Task prompt: Whenever the string "temperature" appears in a line below, please copy the line out.

━━ Material provided

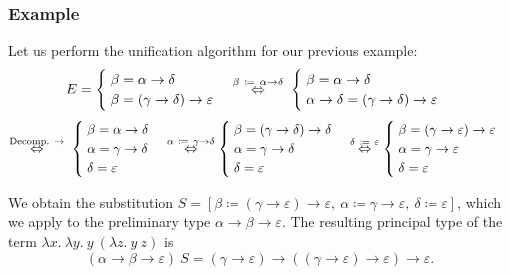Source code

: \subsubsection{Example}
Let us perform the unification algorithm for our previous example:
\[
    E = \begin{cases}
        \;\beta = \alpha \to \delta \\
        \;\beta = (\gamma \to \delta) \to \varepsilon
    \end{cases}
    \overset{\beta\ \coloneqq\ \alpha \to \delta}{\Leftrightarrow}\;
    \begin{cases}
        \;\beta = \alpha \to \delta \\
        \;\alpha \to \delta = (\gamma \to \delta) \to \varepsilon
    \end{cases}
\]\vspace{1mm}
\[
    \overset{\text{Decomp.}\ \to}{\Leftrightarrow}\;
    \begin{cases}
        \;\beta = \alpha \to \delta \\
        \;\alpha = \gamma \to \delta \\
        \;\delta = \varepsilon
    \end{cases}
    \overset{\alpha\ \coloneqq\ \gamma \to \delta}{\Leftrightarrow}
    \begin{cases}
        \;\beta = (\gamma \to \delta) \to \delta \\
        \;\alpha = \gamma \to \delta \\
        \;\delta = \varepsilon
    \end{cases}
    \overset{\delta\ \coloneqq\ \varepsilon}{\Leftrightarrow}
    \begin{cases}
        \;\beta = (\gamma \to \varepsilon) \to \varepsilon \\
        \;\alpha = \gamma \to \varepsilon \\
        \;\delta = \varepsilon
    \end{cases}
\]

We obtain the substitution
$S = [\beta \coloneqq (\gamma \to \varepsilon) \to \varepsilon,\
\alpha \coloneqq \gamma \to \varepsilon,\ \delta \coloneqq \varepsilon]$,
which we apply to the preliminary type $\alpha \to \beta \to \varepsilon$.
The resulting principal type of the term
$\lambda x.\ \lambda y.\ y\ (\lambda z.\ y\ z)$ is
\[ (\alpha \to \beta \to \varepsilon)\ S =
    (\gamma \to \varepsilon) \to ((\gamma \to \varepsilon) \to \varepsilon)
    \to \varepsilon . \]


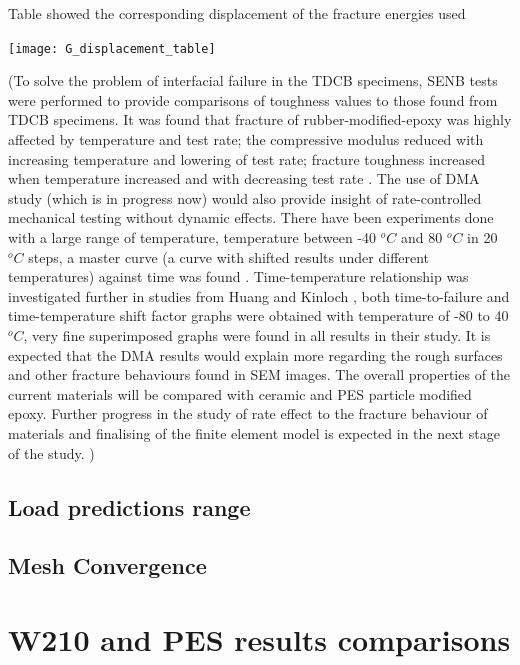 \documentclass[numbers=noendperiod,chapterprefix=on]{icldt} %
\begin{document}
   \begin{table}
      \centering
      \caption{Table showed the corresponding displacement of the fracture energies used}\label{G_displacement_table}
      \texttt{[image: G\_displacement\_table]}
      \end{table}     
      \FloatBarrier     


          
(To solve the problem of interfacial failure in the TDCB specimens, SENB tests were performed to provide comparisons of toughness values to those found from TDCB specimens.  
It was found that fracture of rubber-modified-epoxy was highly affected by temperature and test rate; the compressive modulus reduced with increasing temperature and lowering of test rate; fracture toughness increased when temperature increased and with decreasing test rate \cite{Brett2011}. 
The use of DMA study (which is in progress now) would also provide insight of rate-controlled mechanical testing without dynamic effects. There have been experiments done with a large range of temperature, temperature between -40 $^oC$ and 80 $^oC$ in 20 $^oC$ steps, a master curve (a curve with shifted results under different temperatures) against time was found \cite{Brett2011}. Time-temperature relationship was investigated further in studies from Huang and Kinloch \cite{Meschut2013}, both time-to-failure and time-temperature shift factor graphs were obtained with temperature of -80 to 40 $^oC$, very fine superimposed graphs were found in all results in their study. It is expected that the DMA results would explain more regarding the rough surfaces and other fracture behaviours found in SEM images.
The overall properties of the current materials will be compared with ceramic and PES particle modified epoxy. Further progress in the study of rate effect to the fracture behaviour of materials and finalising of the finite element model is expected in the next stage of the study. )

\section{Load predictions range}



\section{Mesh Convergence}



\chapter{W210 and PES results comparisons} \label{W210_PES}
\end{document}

━━━━

Response for this exercise:
It was found that fracture of rubber-modified-epoxy was highly affected by temperature and test rate; the compressive modulus reduced with increasing temperature and lowering of test rate; fracture toughness increased when temperature increased and with decreasing test rate \cite{Brett2011}. 
The use of DMA study (which is in progress now) would also provide insight of rate-controlled mechanical testing without dynamic effects. There have been experiments done with a large range of temperature, temperature between -40 $^oC$ and 80 $^oC$ in 20 $^oC$ steps, a master curve (a curve with shifted results under different temperatures) against time was found \cite{Brett2011}. Time-temperature relationship was investigated further in studies from Huang and Kinloch \cite{Meschut2013}, both time-to-failure and time-temperature shift factor graphs were obtained with temperature of -80 to 40 $^oC$, very fine superimposed graphs were found in all results in their study. It is expected that the DMA results would explain more regarding the rough surfaces and other fracture behaviours found in SEM images.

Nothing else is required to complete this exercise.